WHAT YOU NEED TO DO: Reproduce every line in the listing that contains the word "know".
[Start of Attachment]
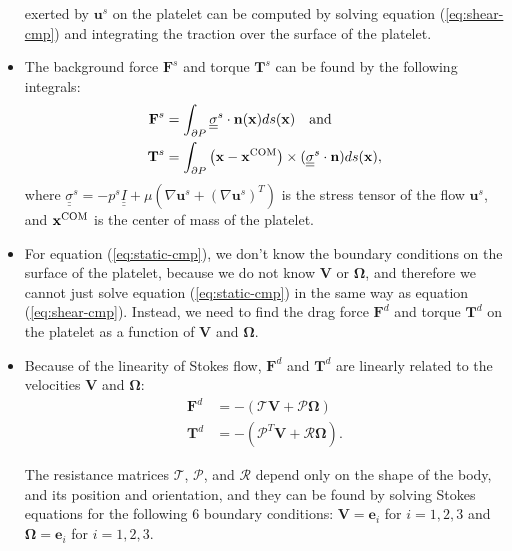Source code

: \documentclass{article}
\newcommand{\tn}{\textnormal}
\newcommand{\vect}[1]{\boldsymbol{\mathbf{#1}}}
\newcommand{\mat}[1]{\underline{\underline{#1}}}
\begin{document}
\begin{itemize}
  exerted by $\vect{u}^s$ on the platelet can be computed by solving
  equation (\ref{eq:shear-cmp}) and integrating the traction over the
  surface of the platelet.
\item The background force $\vect{F}^s$ and torque $\vect{T}^s$ can be
  found by the following integrals:
  \begin{align}
    \vect{F}^s &= \int_{\partial P} \mat{\sigma}^s \cdot
                 \vect{n}(\vect{x}) ds(\vect{x}) \quad
                 \tn{and} \label{eq:force-int} \\
    \vect{T}^s &= \int_{\partial P} \left(\vect{x} -
                 \vect{x}^\tn{COM}\right) \times (\mat{\sigma}^s \cdot
                 \vect{n}) ds(\vect{x}), \label{eq:torque-int}
  \end{align}
  where
  $\mat{\sigma}^s = -p^s \mat{I} + \mu \left(\nabla \vect{u}^s +
    (\nabla \vect{u}^s)^T\right)$ is the stress tensor of the flow
  $\vect{u}^s$, and $\vect{x}^\tn{COM}$ is the center of mass of the
  platelet.
\item For equation (\ref{eq:static-cmp}), we don't know the boundary
  conditions on the surface of the platelet, because we do not know
  $\vect{V}$ or $\vect{\Omega}$, and therefore we cannot just solve
  equation (\ref{eq:static-cmp}) in the same way as equation
  (\ref{eq:shear-cmp}). Instead, we need to find the drag force
  $\vect{F}^d$ and torque $\vect{T}^d$ on the platelet as a function
  of $\vect{V}$ and $\vect{\Omega}$. 
\item Because of the linearity of Stokes flow, $\vect{F}^d$ and
  $\vect{T}^d$ are linearly related to the velocities $\vect{V}$ and
  $\vect{\Omega}$: 
  \begin{align}
    \vect{F}^d &= -(\mathcal{T} \vect{V} + \mathcal{P}
                 \vect{\Omega}) \label{eq:res1} \\
    \vect{T}^d &= -(\mathcal{P}^T \vect{V} + \mathcal{R}
                 \vect{\Omega}). \label{eq:res2}
  \end{align}

  The resistance matrices $\mathcal{T}$, $\mathcal{P}$, and
  $\mathcal{R}$ depend only on the shape of the body, and its position
  and orientation, and they can be found by solving Stokes equations
  for the following 6 boundary conditions: $\vect{V} =
  \vect{e}_i$ for $i = 1, 2, 3$ and $\vect{\Omega} =
  \vect{e}_i$ for $i = 1, 2, 3$.


\end{itemize}
\end{document}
[End of Attachment]
EXERCISE RESPONSE:
\item For equation (\ref{eq:static-cmp}), we don't know the boundary
  conditions on the surface of the platelet, because we do not know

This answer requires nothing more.